Als 2009 „Just Dance“ für die Wii erschien, dachte niemand, dass Ubisoft damit eine der langlebigsten Reihen der Firmengeschichte erschaffen würde. Neben den zahlreichen Spin-Offs, gab es im Jahr 2013 den vielleicht größten Umbruch, denn neben der Ankunft auf neuen Konsolen, wurde die Nummerierung durch das jeweils kommende Jahr ausgetauscht. Einher gingen Änderungen in Sachen Modi und Präsentation - und genau dieser große Umbruch geschieht nun mit „Just Dance 2023 Edition“ erneut. Obwohl der neueste Ableger erneut gelungen ist, fühlt er sich aber leider wie ein Rückschritt für die Reihe an.

Kein guter Anfang

Bereits der Start überrascht eher negativ - und das liegt nicht einmal an den Menüs, sondern beim Öffnen der physischen Version. Dieser liegt nämlich erstmals keine Karte bei, sondern lediglich ein Download-Code, was nie gern gesehen ist. Lädt man sich mit diesem das Spiel runter, ist der Download aber noch nicht vorbei, denn die Lieder werden nur gestreamt. Wer die 40 Tänze auch offline, oder schlichtweg in bester Qualität erleben möchte, muss sie im Spiel selbst herunterladen, was unnötig kompliziert ist.

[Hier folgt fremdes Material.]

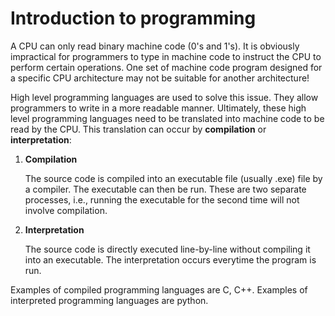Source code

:# Introduction to programming

A CPU can only read binary machine code (0's and 1's). It is obviously impractical for programmers to type in machine code to instruct the CPU to perform certain operations. One set of machine code program designed for a specific CPU architecture may not be suitable for another architecture! 

High level programming languages are used to solve this issue. They allow programmers to write in a more readable manner. Ultimately, these high level programming languages need to be translated into machine code to be read by the CPU. This translation can occur by **compilation** or **interpretation**:

1. **Compilation**
    
    The source code is compiled into an executable file (usually .exe) file by a compiler. The executable can then be run. These are two separate processes, i.e., running the executable for the second time will not involve compilation. 

    
2. **Interpretation**

    The source code is directly executed line-by-line without compiling it into an executable. The interpretation occurs everytime the program is run.

Examples of compiled programming languages are C, C++. Examples of interpreted programming languages are python.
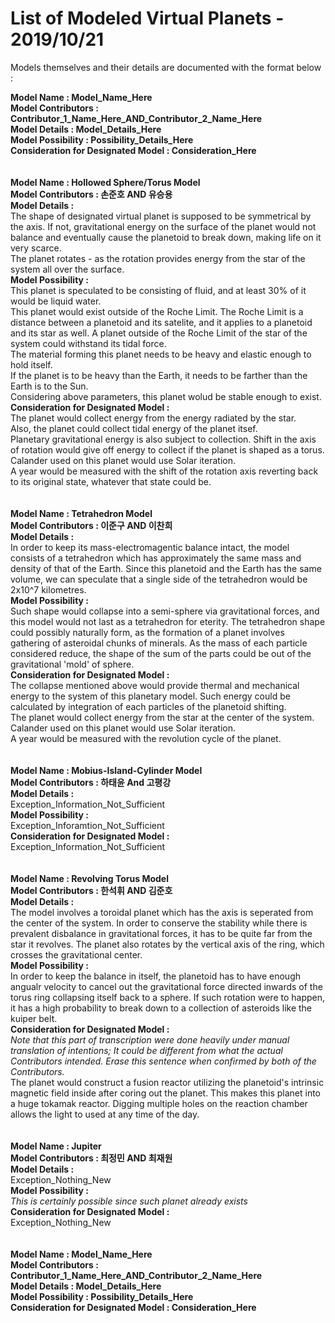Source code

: # List of Modeled Virtual Planets - 2019/10/21

Models themselves and their details are documented with the format below :

**Model Name : __Model_Name_Here__**<br>
**Model Contributors : __Contributor_1_Name_Here_AND_Contributor_2_Name_Here__**<br>
**Model Details : __Model_Details_Here__**<br>
**Model Possibility : __Possibility_Details_Here__**<br>
**Consideration for Designated Model : __Consideration_Here__**<br>
<br>
<br>
**Model Name : Hollowed Sphere/Torus Model**<br>
**Model Contributors : 손준호 AND 유승용**<br>
**Model Details :**<br>
The shape of designated virtual planet is supposed to be symmetrical by the axis. If not, gravitational energy on the surface of the planet would not balance and eventually cause the planetoid to break down, making life on it very scarce.<br>
The planet rotates - as the rotation provides energy from the star of the system all over the surface.<br>
**Model Possibility :**<br>
This planet is speculated to be consisting of fluid, and at least 30% of it would be liquid water.<br>
This planet would exist outside of the Roche Limit. The Roche Limit is a distance between a planetoid and its satelite, and it applies to a planetoid and its star as well. A planet outside of the Roche Limit of the star of the system could withstand its tidal force.<br>
The material forming this planet needs to be heavy and elastic enough to hold itself.<br>
If the planet is to be heavy than the Earth, it needs to be farther than the Earth is to the Sun.<br>
Considering above parameters, this planet wolud be stable enough to exist.<br>
**Consideration for Designated Model :**<br>
The planet would collect energy from the energy radiated by the star.<br>
Also, the planet could collect tidal energy of the planet itsef.<br>
Planetary gravitational energy is also subject to collection. Shift in the axis of rotation would give off energy to collect if the planet is shaped as a torus.<br>
Calander used on this planet would use Solar iteration.<br>
A year would be measured with the shift of the rotation axis reverting back to its original state, whatever that state could be.<br>
<br>
<br>
**Model Name : Tetrahedron Model**<br>
**Model Contributors : 이준구 AND 이찬희**<br>
**Model Details :**<br>
In order to keep its mass-electromagentic balance intact, the model consists of a tetrahedron which has approximately the same mass and density of that of the Earth. Since this planetoid and the Earth has the same volume, we can speculate that a single side of the tetrahedron would be 2x10^7 kilometres.<br>
**Model Possibility :**<br>
Such shape would collapse into a semi-sphere via gravitational forces, and this model would not last as a tetrahedron for eterity. The tetrahedron shape could possibly naturally form, as the formation of a planet involves gathering of asteroidal chunks of minerals. As the mass of each particle considered reduce, the shape of the sum of the parts could be out of the gravitational 'mold' of sphere.
<br>
**Consideration for Designated Model :**<br>
The collapse mentioned above would provide thermal and mechanical energy to the system of this planetary model. Such energy could be calculated by integration of each particles of the planetoid shifting.<br>
The planet would collect energy from the star at the center of the system.<br>
Calander used on this planet would use Solar iteration.<br>
A year would be measured with the revolution cycle of the planet.<br>
<br>
<br>
**Model Name : Mobius-Island-Cylinder Model**<br>
**Model Contributors : 하태윤 And 고평강**<br>
**Model Details :**<br>
Exception_Information_Not_Sufficient<br>
**Model Possibility :**<br>
Exception_Inforamtion_Not_Sufficient<br>
**Consideration for Designated Model :**<br>
Exception_Information_Not_Sufficient<br>
<br>
<br>
**Model Name : Revolving Torus Model**<br>
**Model Contributors : 한석휘 AND 김준호**<br>
**Model Details :**<br>
The model involves a toroidal planet which has the axis is seperated from the center of the system. In order to conserve the stability while there is prevalent disbalance in gravitational forces, it has to be quite far from the star it revolves. The planet also rotates by the vertical axis of the ring, which crosses the gravitational center.<br>
**Model Possibility :**<br>
In order to keep the balance in itself, the planetoid has to have enough angualr velocity to cancel out the gravitational force directed inwards of the torus ring collapsing itself back to a sphere. If such rotation were to happen, it has a high probability to break down to a collection of asteroids like the kuiper belt.<br>
**Consideration for Designated Model :**<br>
*Note that this part of transcription were done heavily under manual translation of intentions; It could be different from what the actual Contributors intended. Erase this sentence when confirmed by both of the Contributors.*<br>
The planet would construct a fusion reactor utilizing the planetoid's intrinsic magnetic field inside after coring out the planet. This makes this planet into a huge tokamak reactor. Digging multiple holes on the reaction chamber allows the light to used at any time of the day.<br>
<br>
<br>
**Model Name : Jupiter**<br>
**Model Contributors : 최정민 AND 최재원**<br>
**Model Details :**<br>
Exception_Nothing_New<br>
**Model Possibility :**<br>
*This is certainly possible since such planet already exists*<br>
**Consideration for Designated Model :**<br>
Exception_Nothing_New<br>
<br>
<br>
**Model Name : __Model_Name_Here__**<br>
**Model Contributors : __Contributor_1_Name_Here_AND_Contributor_2_Name_Here__**<br>
**Model Details : __Model_Details_Here__**<br>
**Model Possibility : __Possibility_Details_Here__**<br>
**Consideration for Designated Model : __Consideration_Here__**<br>
<br>
<br>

Doch auch ansonsten ist die neue Präsentation erschreckend: Begrüßt wird man nämlich mit vorgefertigten Playlisten und vorgeschlagenen Songs. Wenn man gezielt welche auswählen möchte, muss dafür erst ein seitlicher Menüpunkt ausgewählt werden, und das nach jedem einzelnen Tanz. Es ist völlig unverständlich, wieso es eine derart nervige Hürde gibt, nur um die Songs auszuwählen, zu denen man tatsächlich tanzen möchte. Dass die Menüs auf Nintendo Switch dazu noch derbe ruckeln, ist schlichtweg inakzeptabel und muss durch einen Patch behoben werden. Technisch lief noch kein Spiel der Reihe schlechter.

Monumentale Songliste

Der erste Schock, der sich aufgrund der katastrophalen Menüs auch nicht legt, wird glücklicherweise durch das eigentliche Gameplay abgeschwächt. Die Songliste allein sprengt in diesem Jahr wohl alles, was bislang geboten wurde: Mit „Boy with Luv“ und „Dynamite“ feiern BTS ihren Einzug, und allgemein werden K-Pop-Fans gut bedient. Songs wie „Million Dollar Baby“, „Physical“ und „Sweet but Psycho“ sind derweil wie für „Just Dance“ geschaffen und auch die jährliche Lady Gaga-Würdigung ist mit „Telephone“ gegeben.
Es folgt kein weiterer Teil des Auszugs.